Philip Doherty and Kevin McGahern have also been on the receiving end of local support in their respective careers. Doherty, a two-time winner of the PJ O’Connor Award for Radio Drama who has written and directed a number of successful plays, was the co-founder of Cavan’s Gonzo Theatre Company in 2009. Borne out of a desire to add a dash of drama to the town’s cultural landscape, the company has gone on to produce numerous sell-out shows and has staged two well-received productions at Dublin’s Fringe Festival in 2012 and 2013.
“In about two and a half years we produced over twenty plays; the Gonzo became a receiving venue for cutting edge musicians, comedians and artists,” he explains. “Before it started, there wasn’t any theatre company in Cavan – now there are seven, which is brilliant for the town.”
Kevin McGahern [above], who is the new host of popular RTE sketch show Republic of Telly, was one of the artists who benefitted from the foundation of Gonzo. Although he has dabbled in serious acting roles over the last few years, the Cavan man has found his niche in comedy. He is now a regular face on Dublin’s stand-up scene as well as making inroads in TV and movie roles, his most well-known to date as the character Sim Card from the Hardy Bucks series.
“I think there were a few factors,” he says of Cavan’s recent cultural boom. “The recession was one – suddenly a load of people found themselves unemployed and bored off their tits, and when Philip set up Gonzo, it gave a lot of frustrated singers, actors and writers a place to perform. It felt like you were part of a gang, which always feels nice.”
McGahern’s material isn’t defined by his roots, but he regularly mentions his hometown while performing.
“I think when I was a teenager, ‘culchie’ felt like a dirty word – but you reach your mid-twenties and you start embracing where you grew up,” he says. “You become proud of it, because it’s unique.”

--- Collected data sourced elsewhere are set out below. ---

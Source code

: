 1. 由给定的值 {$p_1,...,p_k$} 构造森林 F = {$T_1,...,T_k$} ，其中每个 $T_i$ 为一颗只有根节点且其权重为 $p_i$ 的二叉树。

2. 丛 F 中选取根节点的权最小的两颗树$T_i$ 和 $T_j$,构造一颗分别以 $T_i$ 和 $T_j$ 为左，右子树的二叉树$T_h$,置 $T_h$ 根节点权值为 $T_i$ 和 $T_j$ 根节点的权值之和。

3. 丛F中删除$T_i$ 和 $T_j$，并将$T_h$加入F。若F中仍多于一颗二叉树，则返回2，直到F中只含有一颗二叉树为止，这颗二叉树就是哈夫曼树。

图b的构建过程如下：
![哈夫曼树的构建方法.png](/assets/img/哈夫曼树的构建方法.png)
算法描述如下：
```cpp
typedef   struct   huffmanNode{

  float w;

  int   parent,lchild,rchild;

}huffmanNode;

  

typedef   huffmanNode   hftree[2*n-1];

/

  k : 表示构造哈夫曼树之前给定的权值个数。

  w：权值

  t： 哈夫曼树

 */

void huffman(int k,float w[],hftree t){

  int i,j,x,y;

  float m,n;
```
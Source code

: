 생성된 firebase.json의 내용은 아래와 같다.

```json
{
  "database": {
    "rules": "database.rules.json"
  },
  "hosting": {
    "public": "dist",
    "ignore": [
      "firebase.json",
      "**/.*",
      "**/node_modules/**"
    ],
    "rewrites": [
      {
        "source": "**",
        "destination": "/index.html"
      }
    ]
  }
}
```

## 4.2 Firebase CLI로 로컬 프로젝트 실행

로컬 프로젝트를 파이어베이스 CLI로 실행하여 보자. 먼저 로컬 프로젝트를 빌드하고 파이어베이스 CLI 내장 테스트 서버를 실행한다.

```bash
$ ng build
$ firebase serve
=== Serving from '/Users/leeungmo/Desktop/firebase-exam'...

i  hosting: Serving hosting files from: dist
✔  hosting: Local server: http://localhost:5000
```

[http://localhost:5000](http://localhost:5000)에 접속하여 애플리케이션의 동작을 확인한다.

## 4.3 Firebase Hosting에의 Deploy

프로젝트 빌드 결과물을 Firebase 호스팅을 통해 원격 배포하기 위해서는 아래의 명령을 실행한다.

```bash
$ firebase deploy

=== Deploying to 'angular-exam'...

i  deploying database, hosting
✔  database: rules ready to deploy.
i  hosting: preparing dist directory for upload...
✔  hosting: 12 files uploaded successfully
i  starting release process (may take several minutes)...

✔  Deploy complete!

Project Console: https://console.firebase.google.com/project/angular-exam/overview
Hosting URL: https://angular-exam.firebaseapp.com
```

Philip Doherty agrees that denying your roots is a futile exercise – and why bother, anyway, when there’s so much to be gained from an area that is buzzing with creativity?
“Cavan will always influence you… even if you’re just stopping off for petrol,” he laughs. “I was lucky to grow up in a place full of great characters and wit and you can’t help but be influenced by that.”
“Yeah!” McGahern adds enthusiastically. “Cavan’s class, and we need to tell the world!”
‘Beautiful Mess’ by The Would Be’s is out on Fifa Records now. ‘Same Cloth or Not’ by Lisa O’Neill is out on Song Sung Records now.